● Data section
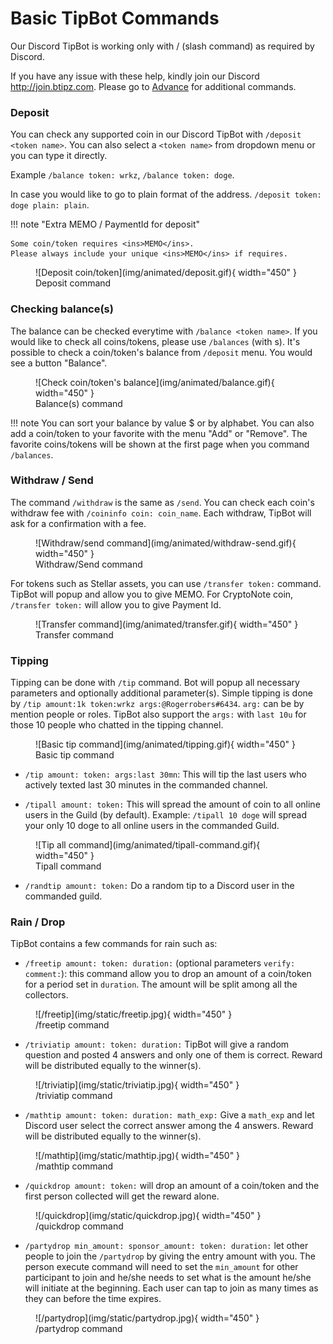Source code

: # Basic TipBot Commands

Our Discord TipBot is working only with / (slash command) as required by Discord.

If you have any issue with these help, kindly join our Discord <http://join.btipz.com>. Please go to [Advance](./advanced_discord_commands.md) for additional commands.

### Deposit

You can check any supported coin in our Discord TipBot with `/deposit <token name>`. You can also select a `<token name>` from dropdown menu or you can type it directly.

Example `/balance token: wrkz`, `/balance token: doge`.

In case you would like to go to plain format of the address. `/deposit token: doge plain: plain`.

!!! note "Extra MEMO / PaymentId for deposit"

    Some coin/token requires <ins>MEMO</ins>.
    Please always include your unique <ins>MEMO</ins> if requires.

<figure markdown>
  ![Deposit coin/token](img/animated/deposit.gif){ width="450" }
  <figcaption>Deposit command</figcaption>
</figure>

### Checking balance(s)

The balance can be checked everytime with `/balance <token name>`. If you would like to check all coins/tokens, please use `/balances` (with s). It's possible to check a coin/token's balance from `/deposit` menu. You would see a button "Balance".

<figure markdown>
  ![Check coin/token's balance](img/animated/balance.gif){ width="450" }
  <figcaption>Balance(s) command</figcaption>
</figure>

!!! note
    You can sort your balance by value $ or by alphabet.
    You can also add a coin/token to your favorite with the menu "Add" or "Remove".
    The favorite coins/tokens will be shown at the first page when you command `/balances`.

### Withdraw / Send

The command `/withdraw` is the same as `/send`. You can check each coin's withdraw fee with `/coininfo coin: coin_name`. Each withdraw, TipBot will ask for a confirmation with a fee.

<figure markdown>
  ![Withdraw/send command](img/animated/withdraw-send.gif){ width="450" }
  <figcaption>Withdraw/Send command</figcaption>
</figure>

For tokens such as Stellar assets, you can use `/transfer token:` command. TipBot will popup and allow you to give MEMO. For CryptoNote coin, `/transfer token:` will allow you to give Payment Id.

<figure markdown>
  ![Transfer command](img/animated/transfer.gif){ width="450" }
  <figcaption>Transfer command</figcaption>
</figure>

### Tipping

Tipping can be done with `/tip` command. Bot will popup all necessary parameters and optionally additional parameter(s). Simple tipping is done by `/tip amount:1k token:wrkz args:@Rogerrobers#6434`. `arg:` can be by mention people or roles. TipBot also support the `args:` with `last 10u` for those 10 people who chatted in the tipping channel.

<figure markdown>
  ![Basic tip command](img/animated/tipping.gif){ width="450" }
  <figcaption>Basic tip command</figcaption>
</figure>

* `/tip amount: token: args:last 30mn`: This will tip the last users who actively texted last 30 minutes in the commanded channel.

* `/tipall amount: token:` This will spread the amount of coin to all online users in the Guild (by default). Example: `/tipall 10 doge` will spread your only 10 doge to all online users in the commanded Guild.

<figure markdown>
  ![Tip all command](img/animated/tipall-command.gif){ width="450" }
  <figcaption>Tipall command</figcaption>
</figure>

* `/randtip amount: token:` Do a random tip to a Discord user in the commanded guild.

### Rain / Drop

TipBot contains a few commands for rain such as:

* `/freetip amount: token: duration:` (optional parameters `verify: comment:`): this command allow you to drop an amount of a coin/token for a period set in `duration`. The amount will be split among all the collectors.

<figure markdown>
  ![/freetip](img/static/freetip.jpg){ width="450" }
  <figcaption>/freetip command</figcaption>
</figure>

* `/triviatip amount: token: duration:` TipBot will give a random question and posted 4 answers and only one of them is correct. Reward will be distributed equally to the winner(s).

<figure markdown>
  ![/triviatip](img/static/triviatip.jpg){ width="450" }
  <figcaption>/triviatip command</figcaption>
</figure>

* `/mathtip amount: token: duration: math_exp:` Give a `math_exp` and let Discord user select the correct answer among the 4 answers. Reward will be distributed equally to the winner(s).

<figure markdown>
  ![/mathtip](img/static/mathtip.jpg){ width="450" }
  <figcaption>/mathtip command</figcaption>
</figure>

* `/quickdrop amount: token:` will drop an amount of a coin/token and the first person collected will get the reward alone.

<figure markdown>
  ![/quickdrop](img/static/quickdrop.jpg){ width="450" }
  <figcaption>/quickdrop command</figcaption>
</figure>

* `/partydrop min_amount: sponsor_amount: token: duration:` let other people to join the `/partydrop` by giving the entry amount with you. The person execute command will need to set the `min_amount` for other participant to join and he/she needs to set what is the amount he/she will initiate at the beginning. Each user can tap to join as many times as they can before the time expires.

<figure markdown>
  ![/partydrop](img/static/partydrop.jpg){ width="450" }
  <figcaption>/partydrop command</figcaption>
</figure>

● Task to complete
Give the number of lines in the records that contain the word "correct", and write nothing else.

● Response to the exercise
2